Интересные, волнующие письма присылали женщины – жены погибших в крепости командиров, которые много пережили в дни обороны, а потом испытали ужасы гитлеровской оккупации. Свои подробные воспоминания прислали жена павшего в крепости смертью героя батальонного комиссара Венедиктова, живущая сейчас в Воронеже; врач Наталья Контровская – жена пограничника лейтенанта Чувикова; жена бывшего начальника штаба 333-го полка Зинаида Руссак из Бреста.
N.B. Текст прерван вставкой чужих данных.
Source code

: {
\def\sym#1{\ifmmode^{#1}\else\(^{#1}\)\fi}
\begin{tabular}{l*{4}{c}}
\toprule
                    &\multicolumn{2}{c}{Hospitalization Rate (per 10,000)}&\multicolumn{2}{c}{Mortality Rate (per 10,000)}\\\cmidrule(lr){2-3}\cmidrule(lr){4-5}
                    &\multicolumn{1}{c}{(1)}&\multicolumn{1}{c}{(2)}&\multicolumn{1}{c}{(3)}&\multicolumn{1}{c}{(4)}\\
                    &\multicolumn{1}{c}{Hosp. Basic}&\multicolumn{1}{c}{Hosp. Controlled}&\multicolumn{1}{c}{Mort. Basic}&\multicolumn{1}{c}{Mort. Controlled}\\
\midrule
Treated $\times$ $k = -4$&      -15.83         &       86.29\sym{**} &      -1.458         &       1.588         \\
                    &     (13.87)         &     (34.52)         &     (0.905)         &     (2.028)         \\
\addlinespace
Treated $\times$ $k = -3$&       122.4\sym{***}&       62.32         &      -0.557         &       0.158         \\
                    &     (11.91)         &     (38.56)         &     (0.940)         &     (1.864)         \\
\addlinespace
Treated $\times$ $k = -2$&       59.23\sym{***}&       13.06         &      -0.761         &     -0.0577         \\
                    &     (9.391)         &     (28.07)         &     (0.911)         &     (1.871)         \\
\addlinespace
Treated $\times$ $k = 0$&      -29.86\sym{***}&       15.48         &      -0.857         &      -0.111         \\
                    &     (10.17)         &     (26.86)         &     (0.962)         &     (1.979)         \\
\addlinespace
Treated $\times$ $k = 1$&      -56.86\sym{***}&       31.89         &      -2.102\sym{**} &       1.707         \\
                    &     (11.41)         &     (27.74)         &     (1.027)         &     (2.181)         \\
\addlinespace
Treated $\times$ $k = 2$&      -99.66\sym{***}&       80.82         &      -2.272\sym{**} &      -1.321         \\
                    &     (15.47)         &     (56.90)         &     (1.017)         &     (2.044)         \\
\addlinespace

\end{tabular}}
Целую повесть, полную потрясающих фактов о жизни и борьбе наших женщин на оккупированной белорусской земле, написала родственница одного из командиров, сражавшихся на подступах к Брестской крепости, учительница Татьяна Потапова из города Дрогобыча.

«О, как бы я была счастлива побывать в крепости и отдать земной поклон братьям и сестрам, омывшим первыми землю своей кровью, защищая Родину от напавшего врага, – пишет вдова защитника крепости Елена Кузнецова из города Фрунзе. – Теперь мы свободны, ничей сапог не топчет нашу землю, работаем, отдыхаем, учим детей… Правда, трудно быть и матерью и отцом, как-то однобоко получается, но, слава богу, старшая моя дочка, Нонна, кончила медицинскую школу и работает в клинике, ей уже 21 год. Младшая, Латта, 17 лет, перешла в девятый класс, учится неплохо».
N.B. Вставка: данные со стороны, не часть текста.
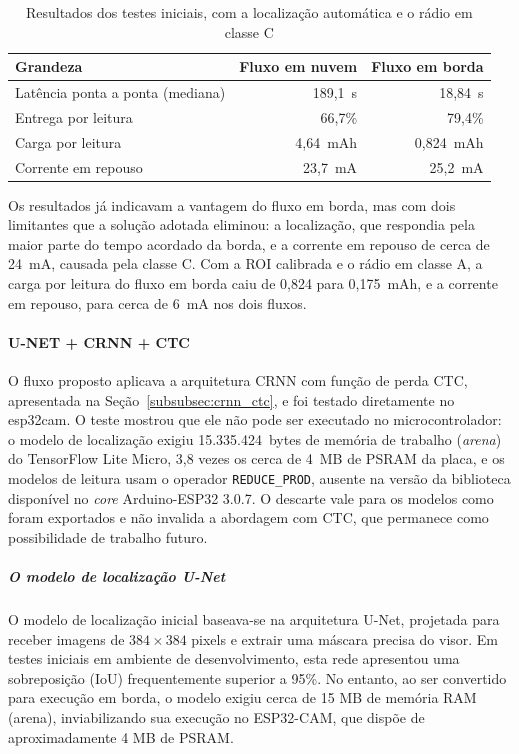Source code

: \begin{table}[H]
    \centering
    \caption{Resultados dos testes iniciais, com a localização automática e o rádio em classe C}
    \label{tab:testes_iniciais}
    \begin{tabular}{@{}lrr@{}}
        \toprule
        \textbf{Grandeza} & \textbf{Fluxo em nuvem} & \textbf{Fluxo em borda} \\
        \midrule
        Latência ponta a ponta (mediana) & 189,1~s & 18,84~s \\
        Entrega por leitura & 66,7\% & 79,4\% \\
        Carga por leitura & 4,64~mAh & 0,824~mAh \\
        Corrente em repouso & 23,7~mA & 25,2~mA \\
        \bottomrule
    \end{tabular}
\end{table}

Os resultados já indicavam a vantagem do fluxo em borda, mas com dois limitantes que a
solução adotada eliminou: a localização, que respondia pela maior parte do tempo acordado da
borda, e a corrente em repouso de cerca de 24~mA, causada pela classe C. Com a ROI
calibrada e o rádio em classe A, a carga por leitura do fluxo em borda caiu de 0,824 para
0,175~mAh, e a corrente em repouso, para cerca de 6~mA nos dois fluxos.

\paragraph{U-NET + CRNN + CTC}
O fluxo proposto aplicava a arquitetura CRNN com função de perda CTC, apresentada na
Seção~\ref{subsubsec:crnn_ctc}, e foi testado diretamente no \gls{esp32cam}. O teste
mostrou que ele não pode ser executado no microcontrolador: o modelo de localização
exigiu 15.335.424~bytes de memória de trabalho (\textit{arena}) do TensorFlow Lite Micro,
3,8 vezes os cerca de 4~MB de PSRAM da placa, e os modelos de leitura usam o operador
\texttt{REDUCE\_PROD}, ausente na versão da biblioteca disponível no \textit{core}
Arduino-ESP32 3.0.7. O descarte vale para os modelos como foram exportados e não invalida
a abordagem com CTC, que permanece como possibilidade de trabalho futuro.

\subparagraph{O modelo de localização U-Net}
O modelo de localização inicial baseava-se na arquitetura U-Net, projetada para receber
imagens de \(384 \times 384\) pixels e extrair uma máscara precisa do visor. Em testes
iniciais em ambiente de desenvolvimento, esta rede apresentou uma sobreposição (IoU)
frequentemente superior a 95\%. No entanto, ao ser convertido para execução em borda,
o modelo exigiu cerca de 15 MB de memória RAM (arena), inviabilizando sua execução no
ESP32-CAM, que dispõe de aproximadamente 4 MB de PSRAM.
«Жить нам, „советкам“ (так называли немецкие приспешники жен офицеров), не было где, не было и чего кушать, – вспоминает жена погибшего в Бресте лейтенанта-артиллериста Мария Беспалова из Орла. – Мы ходили побираться, вещи были разграблены, умирали наши дети, и, когда они умирали, нам попы не разрешали их хоронить на кладбище, потому что они некрещеные. У нас могли отнимать вещи, разуть, раздеть на улице. Что пережили наши женщины и дети, в том числе и я, страшно вспоминать.

Я обошла всю Брестскую область, была в Бельске, Белостоке, Пинске, Ковеле, жила в Кобрине, обошла все деревни и села. Была связана с партизанами и выполняла их поручения. Меня немцы шесть раз арестовывали, избивали, вследствие чего я стала инвалидом второй группы».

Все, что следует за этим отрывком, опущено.